====== Data for this exercise

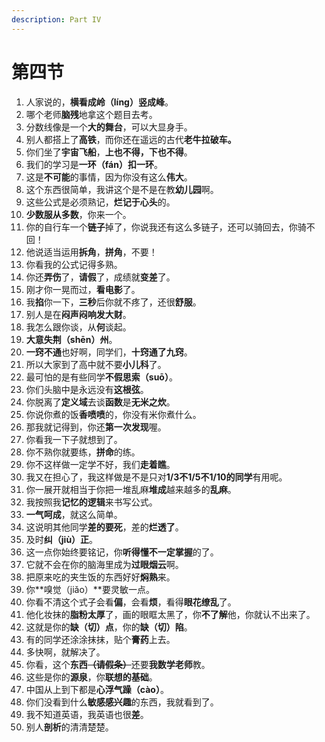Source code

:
 ```yaml
---
description: Part IV
---
```


# 第四节

1. 人家说的，**横看成岭（líng）竖成峰**。
2. 哪个老师**脑残**地拿这个题目去考。
3. 分数线像是一个**大的舞台**，可以大显身手。
4. 别人都搭上了**高铁**，而你还在遥远的古代**老牛拉破车。**
5. 你们坐了**宇宙飞船**，**上也不得，下也不得**。
6. 我们的学习是**一环（fán）扣一环**。
7. 这是**不可能**的事情，因为你没有这么**伟大**。
8. 这个东西很简单，我讲这个是不是在教**幼儿园**啊。
9. 这些公式是必须熟记，**烂记于心头**的。
10. **少数服从多数**，你来一个。
11. 你的自行车一个**链子**掉了，你说我还有这么多链子，还可以骑回去，你骑不回！
12. 他说适当运用**拆角**，**拼角**，不要！
13. 你看我的公式记得多熟。
14. 你还**弄伤**了，**请假**了，成绩就**变差**了。
15. 刚才你一晃而过，**看电影**了。
16. 我**掐**你一下，**三秒**后你就不疼了，还很**舒服**。
17. 别人是在**闷声闷响发大财**。
18. 我怎么跟你谈，从**何**谈起。
19. **大意失荆（shēn）州**。
20. **一窍不通**也好啊，同学们，**十窍通了九窍**。
21. 所以大家到了高中就不要**小儿科**了。
22. 最可怕的是有些同学**不假思索（suō）**。
23. 你们头脑中是永远没有**这根弦**。
24. 你脱离了**定义域**去谈**函数**是**无米之炊**。
25. 你说你煮的饭**香喷喷**的，你没有米你煮什么。
26. 那我就记得到，你还**第一次发现**喔。
27. 你看我一下子就想到了。
28. 你不熟你就要练，**拼命**的练。
29. 你不这样做一定学不好，我们**走着瞧**。
30. 我又在担心了，我这样做是不是只对**1/3不1/5不1/10的同学**有用呢。
31. 你一展开就相当于你把一堆乱麻**堆成**越来越多的**乱麻**。
32. 我按照我**记忆的逻辑**来书写公式。
33. **一气呵成**，就这么简单。
34. 这说明其他同学**差的要死**，差的**烂透了**。
35. 及时**纠（jiù）正**。
36. 这一点你始终要铭记，你**听得懂不一定掌握**的了。
37. 它就不会在你的脑海里成为**过眼烟云**啊。
38. 把原来吃的夹生饭的东西好好**焖熟**来。
39. 你**嗅觉（jiǎo）**要灵敏一点。
40. 你看不清这个式子会看**偏**，会看**烦**，看得**眼花缭乱**了。
41. 他化妆抹的**脂粉太厚**了，画的眼眶太黑了，你**不了解**他，你就认不出来了。
42. 这就是你的**缺（切）点**，你的**缺（切）陷**。
43. 有的同学还涂涂抹抹，贴个**膏药**上去。
44. 多快啊，就解决了。
45. 你看，这个**东西**~~**（请假条）**~~还要**我数学老师**教。
46. 这些是你的**源泉**，你**联想的基础**。
47. 中国从上到下都是**心浮气躁（cào）**。
48. 你们没看到什么**敏感感兴趣**的东西，我就看到了。
49. 我不知道英语，我英语也很**差**。
50. 别人**剖析**的清清楚楚。

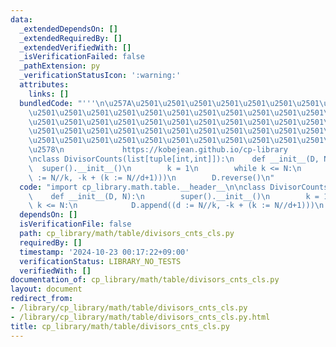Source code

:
 ```yaml
---
data:
  _extendedDependsOn: []
  _extendedRequiredBy: []
  _extendedVerifiedWith: []
  _isVerificationFailed: false
  _pathExtension: py
  _verificationStatusIcon: ':warning:'
  attributes:
    links: []
  bundledCode: "'''\n\u257A\u2501\u2501\u2501\u2501\u2501\u2501\u2501\u2501\u2501\u2501\
    \u2501\u2501\u2501\u2501\u2501\u2501\u2501\u2501\u2501\u2501\u2501\u2501\u2501\
    \u2501\u2501\u2501\u2501\u2501\u2501\u2501\u2501\u2501\u2501\u2501\u2501\u2501\
    \u2501\u2501\u2501\u2501\u2501\u2501\u2501\u2501\u2501\u2501\u2501\u2501\u2501\
    \u2501\u2501\u2501\u2501\u2501\u2501\u2501\u2501\u2501\u2501\u2501\u2501\u2501\
    \u2578\n             https://kobejean.github.io/cp-library               \n'''\n\
    \nclass DivisorCounts(list[tuple[int,int]]):\n    def __init__(D, N):\n      \
    \  super().__init__()\n        k = 1\n        while k <= N:\n            D.append((d\
    \ := N//k, -k + (k := N//d+1)))\n        D.reverse()\n"
  code: "import cp_library.math.table.__header__\n\nclass DivisorCounts(list[tuple[int,int]]):\n\
    \    def __init__(D, N):\n        super().__init__()\n        k = 1\n        while\
    \ k <= N:\n            D.append((d := N//k, -k + (k := N//d+1)))\n        D.reverse()\n"
  dependsOn: []
  isVerificationFile: false
  path: cp_library/math/table/divisors_cnts_cls.py
  requiredBy: []
  timestamp: '2024-10-23 00:17:22+09:00'
  verificationStatus: LIBRARY_NO_TESTS
  verifiedWith: []
documentation_of: cp_library/math/table/divisors_cnts_cls.py
layout: document
redirect_from:
- /library/cp_library/math/table/divisors_cnts_cls.py
- /library/cp_library/math/table/divisors_cnts_cls.py.html
title: cp_library/math/table/divisors_cnts_cls.py
---
```

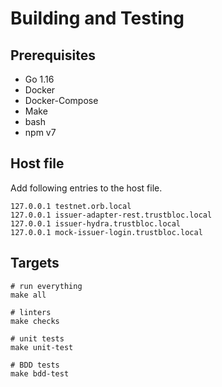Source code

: # Building and Testing

## Prerequisites
- Go 1.16
- Docker
- Docker-Compose
- Make
- bash
- npm v7  

## Host file
Add following entries to the host file.

```
127.0.0.1 testnet.orb.local
127.0.0.1 issuer-adapter-rest.trustbloc.local
127.0.0.1 issuer-hydra.trustbloc.local
127.0.0.1 mock-issuer-login.trustbloc.local
```

## Targets

```
# run everything
make all

# linters
make checks

# unit tests
make unit-test

# BDD tests
make bdd-test
```
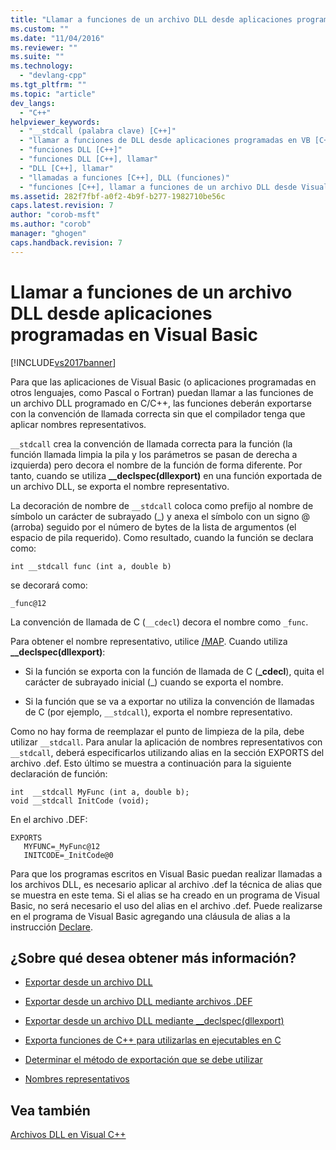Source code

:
 ```yaml
---
title: "Llamar a funciones de un archivo DLL desde aplicaciones programadas en Visual Basic | Microsoft Docs"
ms.custom: ""
ms.date: "11/04/2016"
ms.reviewer: ""
ms.suite: ""
ms.technology: 
  - "devlang-cpp"
ms.tgt_pltfrm: ""
ms.topic: "article"
dev_langs: 
  - "C++"
helpviewer_keywords: 
  - "__stdcall (palabra clave) [C++]"
  - "llamar a funciones de DLL desde aplicaciones programadas en VB [C++]"
  - "funciones DLL [C++]"
  - "funciones DLL [C++], llamar"
  - "DLL [C++], llamar"
  - "llamadas a funciones [C++], DLL (funciones)"
  - "funciones [C++], llamar a funciones de un archivo DLL desde Visual Basic"
ms.assetid: 282f7fbf-a0f2-4b9f-b277-1982710be56c
caps.latest.revision: 7
author: "corob-msft"
ms.author: "corob"
manager: "ghogen"
caps.handback.revision: 7
---
```

# Llamar a funciones de un archivo DLL desde aplicaciones programadas en Visual Basic
[!INCLUDE[vs2017banner](../assembler/inline/includes/vs2017banner.md)]

Para que las aplicaciones de Visual Basic \(o aplicaciones programadas en otros lenguajes, como Pascal o Fortran\) puedan llamar a las funciones de un archivo DLL programado en C\/C\+\+, las funciones deberán exportarse con la convención de llamada correcta sin que el compilador tenga que aplicar nombres representativos.  
  
 `__stdcall` crea la convención de llamada correcta para la función \(la función llamada limpia la pila y los parámetros se pasan de derecha a izquierda\) pero decora el nombre de la función de forma diferente.  Por tanto, cuando se utiliza **\_\_declspec\(dllexport\)** en una función exportada de un archivo DLL, se exporta el nombre representativo.  
  
 La decoración de nombre de `__stdcall` coloca como prefijo al nombre de símbolo un carácter de subrayado \(\_\) y anexa el símbolo con un signo @ \(arroba\) seguido por el número de bytes de la lista de argumentos \(el espacio de pila requerido\).  Como resultado, cuando la función se declara como:  
  
```  
int __stdcall func (int a, double b)  
```  
  
 se decorará como:  
  
```  
_func@12  
```  
  
 La convención de llamada de C \(`__cdecl`\) decora el nombre como `_func`.  
  
 Para obtener el nombre representativo, utilice [\/MAP](../build/reference/map-generate-mapfile.md).  Cuando utiliza **\_\_declspec\(dllexport\)**:  
  
-   Si la función se exporta con la función de llamada de C \(**\_cdecl**\), quita el carácter de subrayado inicial \(\_\) cuando se exporta el nombre.  
  
-   Si la función que se va a exportar no utiliza la convención de llamadas de C \(por ejemplo, `__stdcall`\), exporta el nombre representativo.  
  
 Como no hay forma de reemplazar el punto de limpieza de la pila, debe utilizar `__stdcall`.  Para anular la aplicación de nombres representativos con `__stdcall`, deberá especificarlos utilizando alias en la sección EXPORTS del archivo .def.  Esto último se muestra a continuación para la siguiente declaración de función:  
  
```  
int  __stdcall MyFunc (int a, double b);  
void __stdcall InitCode (void);  
```  
  
 En el archivo .DEF:  
  
```  
EXPORTS  
   MYFUNC=_MyFunc@12  
   INITCODE=_InitCode@0  
```  
  
 Para que los programas escritos en Visual Basic puedan realizar llamadas a los archivos DLL, es necesario aplicar al archivo .def la técnica de alias que se muestra en este tema.  Si el alias se ha creado en un programa de Visual Basic, no será necesario el uso del alias en el archivo .def.  Puede realizarse en el programa de Visual Basic agregando una cláusula de alias a la instrucción [Declare](../Topic/Declare%20Statement.md).  
  
## ¿Sobre qué desea obtener más información?  
  
-   [Exportar desde un archivo DLL](../build/exporting-from-a-dll.md)  
  
-   [Exportar desde un archivo DLL mediante archivos .DEF](../build/exporting-from-a-dll-using-def-files.md)  
  
-   [Exportar desde un archivo DLL mediante \_\_declspec\(dllexport\)](../build/exporting-from-a-dll-using-declspec-dllexport.md)  
  
-   [Exporta funciones de C\+\+ para utilizarlas en ejecutables en C](../build/exporting-cpp-functions-for-use-in-c-language-executables.md)  
  
-   [Determinar el método de exportación que se debe utilizar](../build/determining-which-exporting-method-to-use.md)  
  
-   [Nombres representativos](../build/reference/decorated-names.md)  
  
## Vea también  
 [Archivos DLL en Visual C\+\+](../build/dlls-in-visual-cpp.md)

============

▶ _What to produce_: Nothing should appear in the answer except the lines above from the line with "16. 我**掐**你一下，**三秒**后你就不疼了，还很**舒服**。" through the line with "25. 你说你煮的饭**香喷喷**的，你没有米你煮什么。", both included, written out exactly.

▶ _Answer to this task_:
16. 我**掐**你一下，**三秒**后你就不疼了，还很**舒服**。
17. 别人是在**闷声闷响发大财**。
18. 我怎么跟你谈，从**何**谈起。
19. **大意失荆（shēn）州**。
20. **一窍不通**也好啊，同学们，**十窍通了九窍**。
21. 所以大家到了高中就不要**小儿科**了。
22. 最可怕的是有些同学**不假思索（suō）**。
23. 你们头脑中是永远没有**这根弦**。
24. 你脱离了**定义域**去谈**函数**是**无米之炊**。
25. 你说你煮的饭**香喷喷**的，你没有米你煮什么。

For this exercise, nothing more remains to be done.